Saved entries:
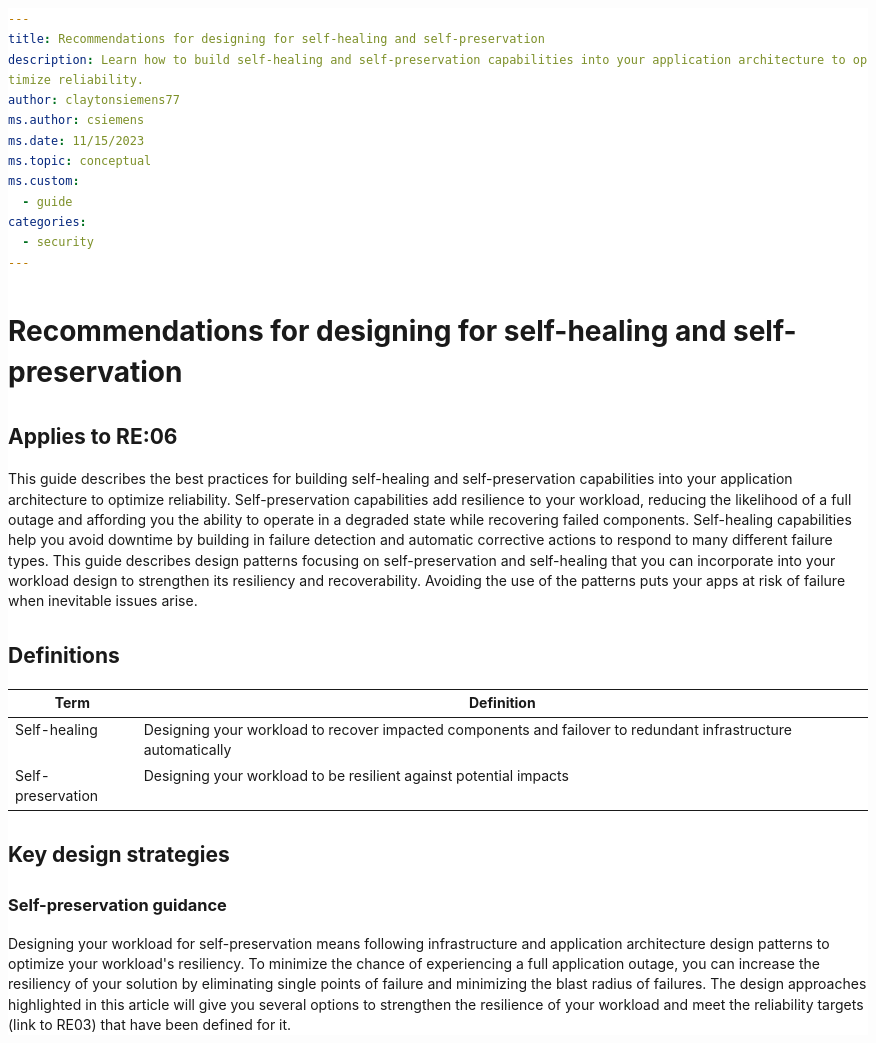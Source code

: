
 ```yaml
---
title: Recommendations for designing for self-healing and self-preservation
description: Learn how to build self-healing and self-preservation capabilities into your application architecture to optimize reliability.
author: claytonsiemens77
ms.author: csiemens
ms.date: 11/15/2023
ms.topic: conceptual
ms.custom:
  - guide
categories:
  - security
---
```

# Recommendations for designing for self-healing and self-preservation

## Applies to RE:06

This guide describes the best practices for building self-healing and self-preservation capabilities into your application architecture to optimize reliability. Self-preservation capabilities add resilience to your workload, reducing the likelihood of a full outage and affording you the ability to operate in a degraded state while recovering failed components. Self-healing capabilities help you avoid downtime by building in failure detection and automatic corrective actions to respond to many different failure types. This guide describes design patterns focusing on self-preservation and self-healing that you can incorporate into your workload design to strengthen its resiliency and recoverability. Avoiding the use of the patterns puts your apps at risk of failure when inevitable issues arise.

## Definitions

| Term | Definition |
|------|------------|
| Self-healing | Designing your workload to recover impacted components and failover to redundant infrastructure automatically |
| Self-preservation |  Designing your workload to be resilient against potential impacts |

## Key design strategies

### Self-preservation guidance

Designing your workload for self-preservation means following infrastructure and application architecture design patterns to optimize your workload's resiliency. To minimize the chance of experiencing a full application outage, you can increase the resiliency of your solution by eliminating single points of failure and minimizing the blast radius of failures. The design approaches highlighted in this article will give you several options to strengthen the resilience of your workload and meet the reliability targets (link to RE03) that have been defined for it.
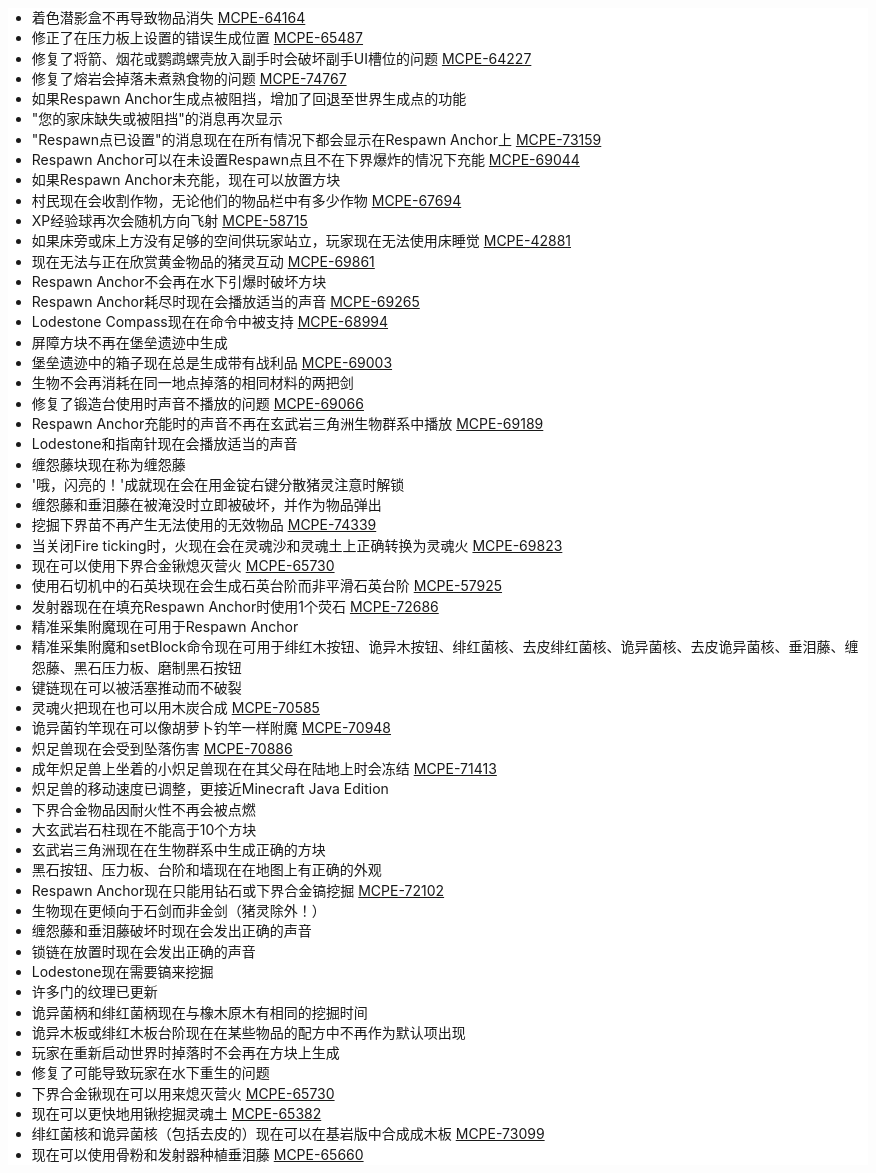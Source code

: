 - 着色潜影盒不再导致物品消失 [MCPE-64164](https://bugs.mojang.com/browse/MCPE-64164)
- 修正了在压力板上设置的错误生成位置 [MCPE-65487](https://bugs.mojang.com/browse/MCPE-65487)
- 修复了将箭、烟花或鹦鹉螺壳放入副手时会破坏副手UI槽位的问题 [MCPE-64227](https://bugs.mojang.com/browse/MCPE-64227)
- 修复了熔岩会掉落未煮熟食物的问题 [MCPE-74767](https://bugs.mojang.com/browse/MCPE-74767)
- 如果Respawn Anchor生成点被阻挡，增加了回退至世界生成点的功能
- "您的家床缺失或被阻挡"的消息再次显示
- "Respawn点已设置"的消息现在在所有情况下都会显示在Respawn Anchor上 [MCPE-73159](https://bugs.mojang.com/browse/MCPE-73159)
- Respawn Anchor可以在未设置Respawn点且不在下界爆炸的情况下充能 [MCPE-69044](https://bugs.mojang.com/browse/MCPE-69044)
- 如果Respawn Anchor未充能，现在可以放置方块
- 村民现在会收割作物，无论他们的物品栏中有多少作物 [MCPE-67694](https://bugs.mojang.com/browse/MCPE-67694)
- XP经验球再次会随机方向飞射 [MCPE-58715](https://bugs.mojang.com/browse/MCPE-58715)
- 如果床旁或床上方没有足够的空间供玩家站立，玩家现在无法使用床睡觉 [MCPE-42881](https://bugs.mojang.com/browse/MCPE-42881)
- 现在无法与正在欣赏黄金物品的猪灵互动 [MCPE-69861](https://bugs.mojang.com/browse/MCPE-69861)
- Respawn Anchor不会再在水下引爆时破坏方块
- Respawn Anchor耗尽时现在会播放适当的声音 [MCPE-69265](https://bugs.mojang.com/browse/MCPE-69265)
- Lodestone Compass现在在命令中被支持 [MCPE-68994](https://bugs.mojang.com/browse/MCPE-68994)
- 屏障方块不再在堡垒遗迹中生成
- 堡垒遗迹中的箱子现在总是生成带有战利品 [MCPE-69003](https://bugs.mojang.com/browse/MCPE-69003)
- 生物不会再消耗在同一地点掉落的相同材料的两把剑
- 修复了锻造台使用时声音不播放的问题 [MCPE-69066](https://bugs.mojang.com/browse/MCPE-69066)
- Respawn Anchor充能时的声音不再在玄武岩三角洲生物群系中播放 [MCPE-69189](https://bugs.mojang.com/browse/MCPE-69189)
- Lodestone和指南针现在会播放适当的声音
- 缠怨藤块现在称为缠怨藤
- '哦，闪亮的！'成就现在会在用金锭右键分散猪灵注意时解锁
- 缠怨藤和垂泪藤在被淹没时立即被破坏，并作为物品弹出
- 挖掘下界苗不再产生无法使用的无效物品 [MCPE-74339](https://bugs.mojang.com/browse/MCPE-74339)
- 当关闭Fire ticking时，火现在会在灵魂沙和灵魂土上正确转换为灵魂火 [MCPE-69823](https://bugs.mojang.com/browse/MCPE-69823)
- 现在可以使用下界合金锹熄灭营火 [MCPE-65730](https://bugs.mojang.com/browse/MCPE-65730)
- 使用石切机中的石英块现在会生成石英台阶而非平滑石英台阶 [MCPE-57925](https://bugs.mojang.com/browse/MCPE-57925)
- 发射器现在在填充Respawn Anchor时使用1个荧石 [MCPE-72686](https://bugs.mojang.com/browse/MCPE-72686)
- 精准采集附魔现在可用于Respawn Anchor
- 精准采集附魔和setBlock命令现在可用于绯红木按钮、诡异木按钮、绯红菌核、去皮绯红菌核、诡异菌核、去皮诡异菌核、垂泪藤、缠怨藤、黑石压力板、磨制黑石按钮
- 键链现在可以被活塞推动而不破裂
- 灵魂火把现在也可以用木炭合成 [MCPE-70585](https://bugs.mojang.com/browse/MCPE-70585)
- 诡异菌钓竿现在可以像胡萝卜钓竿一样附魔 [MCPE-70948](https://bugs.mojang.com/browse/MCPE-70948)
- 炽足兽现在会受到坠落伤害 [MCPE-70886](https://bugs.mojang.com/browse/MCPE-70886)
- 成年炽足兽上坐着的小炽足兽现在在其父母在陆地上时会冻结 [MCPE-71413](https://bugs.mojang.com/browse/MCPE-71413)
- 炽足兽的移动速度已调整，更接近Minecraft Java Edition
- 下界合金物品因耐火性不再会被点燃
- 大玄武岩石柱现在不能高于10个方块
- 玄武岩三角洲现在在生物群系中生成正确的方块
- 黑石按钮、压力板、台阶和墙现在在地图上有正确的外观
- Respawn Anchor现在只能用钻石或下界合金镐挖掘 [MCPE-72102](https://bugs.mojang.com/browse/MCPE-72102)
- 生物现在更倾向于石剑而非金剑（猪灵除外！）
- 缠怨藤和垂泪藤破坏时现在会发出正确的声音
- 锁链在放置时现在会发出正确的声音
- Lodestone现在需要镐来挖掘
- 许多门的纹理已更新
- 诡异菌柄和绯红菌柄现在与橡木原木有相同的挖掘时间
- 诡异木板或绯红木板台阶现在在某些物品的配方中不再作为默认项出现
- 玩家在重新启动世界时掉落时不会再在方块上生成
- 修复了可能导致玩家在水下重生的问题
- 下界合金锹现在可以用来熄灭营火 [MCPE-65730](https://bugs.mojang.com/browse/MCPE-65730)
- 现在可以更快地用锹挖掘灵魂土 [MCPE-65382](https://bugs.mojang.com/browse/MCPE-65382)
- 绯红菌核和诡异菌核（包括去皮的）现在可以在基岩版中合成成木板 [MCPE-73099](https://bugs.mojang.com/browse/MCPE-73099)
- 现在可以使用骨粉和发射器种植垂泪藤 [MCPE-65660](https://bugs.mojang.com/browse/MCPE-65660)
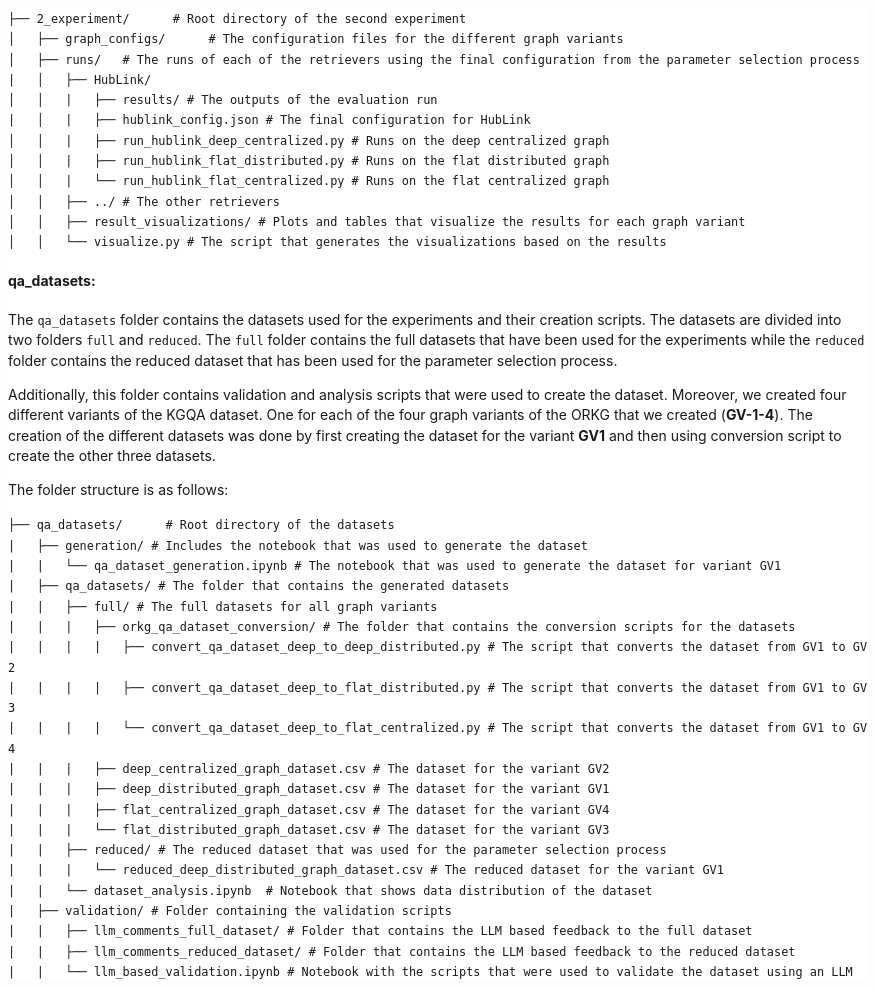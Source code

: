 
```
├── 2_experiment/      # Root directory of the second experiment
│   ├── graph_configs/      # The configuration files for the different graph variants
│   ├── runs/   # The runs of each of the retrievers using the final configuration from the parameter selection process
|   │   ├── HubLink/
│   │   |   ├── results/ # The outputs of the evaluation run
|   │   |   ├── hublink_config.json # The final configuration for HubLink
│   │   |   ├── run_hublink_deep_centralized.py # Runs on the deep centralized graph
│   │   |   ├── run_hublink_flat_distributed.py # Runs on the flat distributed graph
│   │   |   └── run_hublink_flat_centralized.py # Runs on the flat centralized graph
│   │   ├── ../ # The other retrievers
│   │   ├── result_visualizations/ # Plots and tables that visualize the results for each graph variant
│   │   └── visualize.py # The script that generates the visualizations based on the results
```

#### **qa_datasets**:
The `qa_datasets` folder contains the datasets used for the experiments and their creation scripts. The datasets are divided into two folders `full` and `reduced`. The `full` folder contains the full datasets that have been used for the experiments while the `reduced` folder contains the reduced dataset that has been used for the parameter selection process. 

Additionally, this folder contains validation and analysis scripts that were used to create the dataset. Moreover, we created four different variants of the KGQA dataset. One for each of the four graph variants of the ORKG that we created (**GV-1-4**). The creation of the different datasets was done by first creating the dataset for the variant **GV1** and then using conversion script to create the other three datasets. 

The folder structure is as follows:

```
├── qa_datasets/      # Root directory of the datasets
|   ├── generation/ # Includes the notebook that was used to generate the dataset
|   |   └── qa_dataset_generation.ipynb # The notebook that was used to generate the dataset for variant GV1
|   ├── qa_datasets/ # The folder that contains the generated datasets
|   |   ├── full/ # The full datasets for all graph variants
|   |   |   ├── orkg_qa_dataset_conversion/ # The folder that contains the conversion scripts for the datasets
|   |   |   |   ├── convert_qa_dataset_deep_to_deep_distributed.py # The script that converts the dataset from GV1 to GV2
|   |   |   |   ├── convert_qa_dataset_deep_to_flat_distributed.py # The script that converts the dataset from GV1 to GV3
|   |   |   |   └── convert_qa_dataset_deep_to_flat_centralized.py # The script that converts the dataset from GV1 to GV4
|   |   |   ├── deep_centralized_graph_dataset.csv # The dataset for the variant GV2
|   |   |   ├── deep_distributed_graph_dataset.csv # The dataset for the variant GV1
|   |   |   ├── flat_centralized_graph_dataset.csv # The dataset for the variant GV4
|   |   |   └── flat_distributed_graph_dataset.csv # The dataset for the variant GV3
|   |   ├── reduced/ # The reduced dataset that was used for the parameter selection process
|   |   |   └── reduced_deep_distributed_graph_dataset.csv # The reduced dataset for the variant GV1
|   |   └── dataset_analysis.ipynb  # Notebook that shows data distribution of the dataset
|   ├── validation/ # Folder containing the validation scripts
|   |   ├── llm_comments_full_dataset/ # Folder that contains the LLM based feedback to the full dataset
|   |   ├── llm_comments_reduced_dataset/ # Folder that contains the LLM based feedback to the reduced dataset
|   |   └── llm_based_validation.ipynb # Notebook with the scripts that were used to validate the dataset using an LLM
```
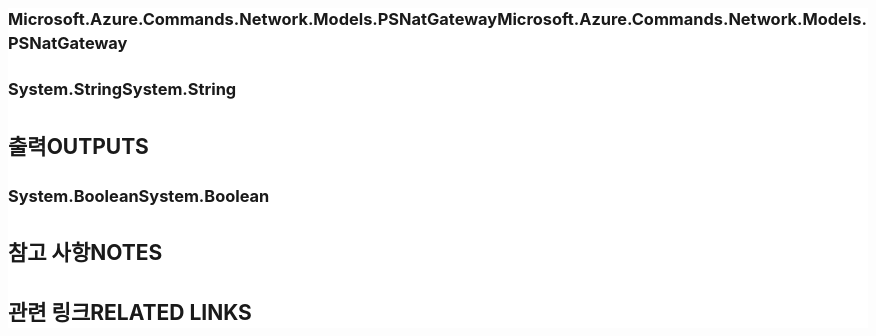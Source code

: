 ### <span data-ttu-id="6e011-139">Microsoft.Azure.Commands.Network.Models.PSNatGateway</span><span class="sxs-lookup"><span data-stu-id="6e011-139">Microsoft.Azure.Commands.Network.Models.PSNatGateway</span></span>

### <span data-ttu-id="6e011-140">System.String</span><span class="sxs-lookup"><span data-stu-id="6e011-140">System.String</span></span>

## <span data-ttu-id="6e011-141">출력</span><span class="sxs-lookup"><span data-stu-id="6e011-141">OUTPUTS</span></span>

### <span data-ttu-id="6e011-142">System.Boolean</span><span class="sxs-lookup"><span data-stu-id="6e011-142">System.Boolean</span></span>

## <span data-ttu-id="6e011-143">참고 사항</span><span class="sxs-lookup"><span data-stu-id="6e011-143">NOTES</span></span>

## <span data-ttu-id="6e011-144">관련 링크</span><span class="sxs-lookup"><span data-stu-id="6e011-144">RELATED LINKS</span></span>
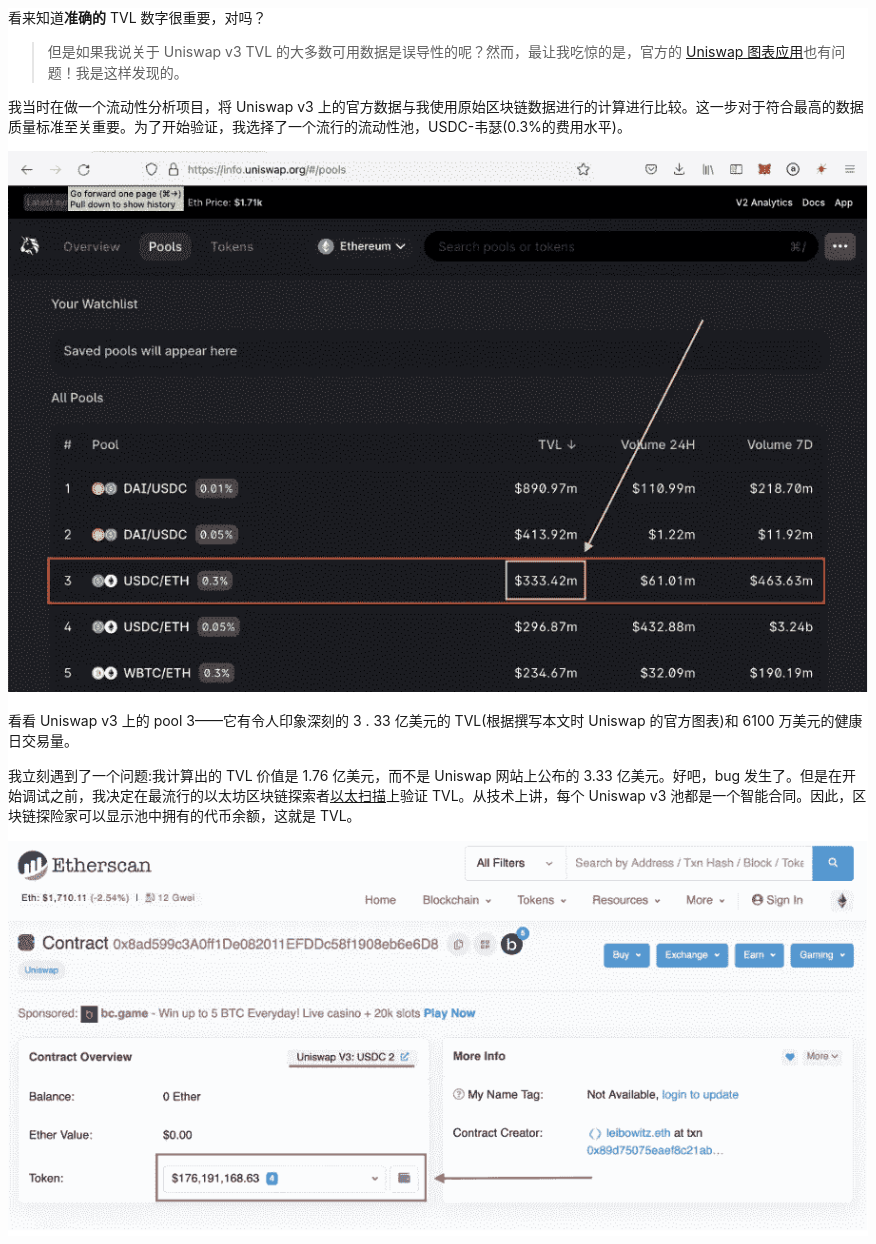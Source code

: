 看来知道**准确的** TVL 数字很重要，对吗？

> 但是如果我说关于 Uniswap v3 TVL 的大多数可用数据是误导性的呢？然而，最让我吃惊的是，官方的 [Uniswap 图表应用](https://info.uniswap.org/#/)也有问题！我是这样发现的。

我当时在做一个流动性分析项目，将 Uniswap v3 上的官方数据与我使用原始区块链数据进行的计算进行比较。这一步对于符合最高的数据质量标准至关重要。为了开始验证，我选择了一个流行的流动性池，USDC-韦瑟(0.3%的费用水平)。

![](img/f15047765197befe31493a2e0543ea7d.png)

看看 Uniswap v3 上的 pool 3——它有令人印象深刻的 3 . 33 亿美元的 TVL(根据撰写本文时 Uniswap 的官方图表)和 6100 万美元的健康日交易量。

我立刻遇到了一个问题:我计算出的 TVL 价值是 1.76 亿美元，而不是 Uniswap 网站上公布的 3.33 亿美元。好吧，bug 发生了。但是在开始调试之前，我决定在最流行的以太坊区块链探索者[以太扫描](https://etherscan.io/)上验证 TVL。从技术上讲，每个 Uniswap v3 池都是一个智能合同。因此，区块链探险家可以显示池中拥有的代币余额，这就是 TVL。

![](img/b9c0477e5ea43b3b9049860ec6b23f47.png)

__What you will do__. If a line in the entries above holds "final", include it in the count; report nothing but the resulting number.

__Completed task__. 2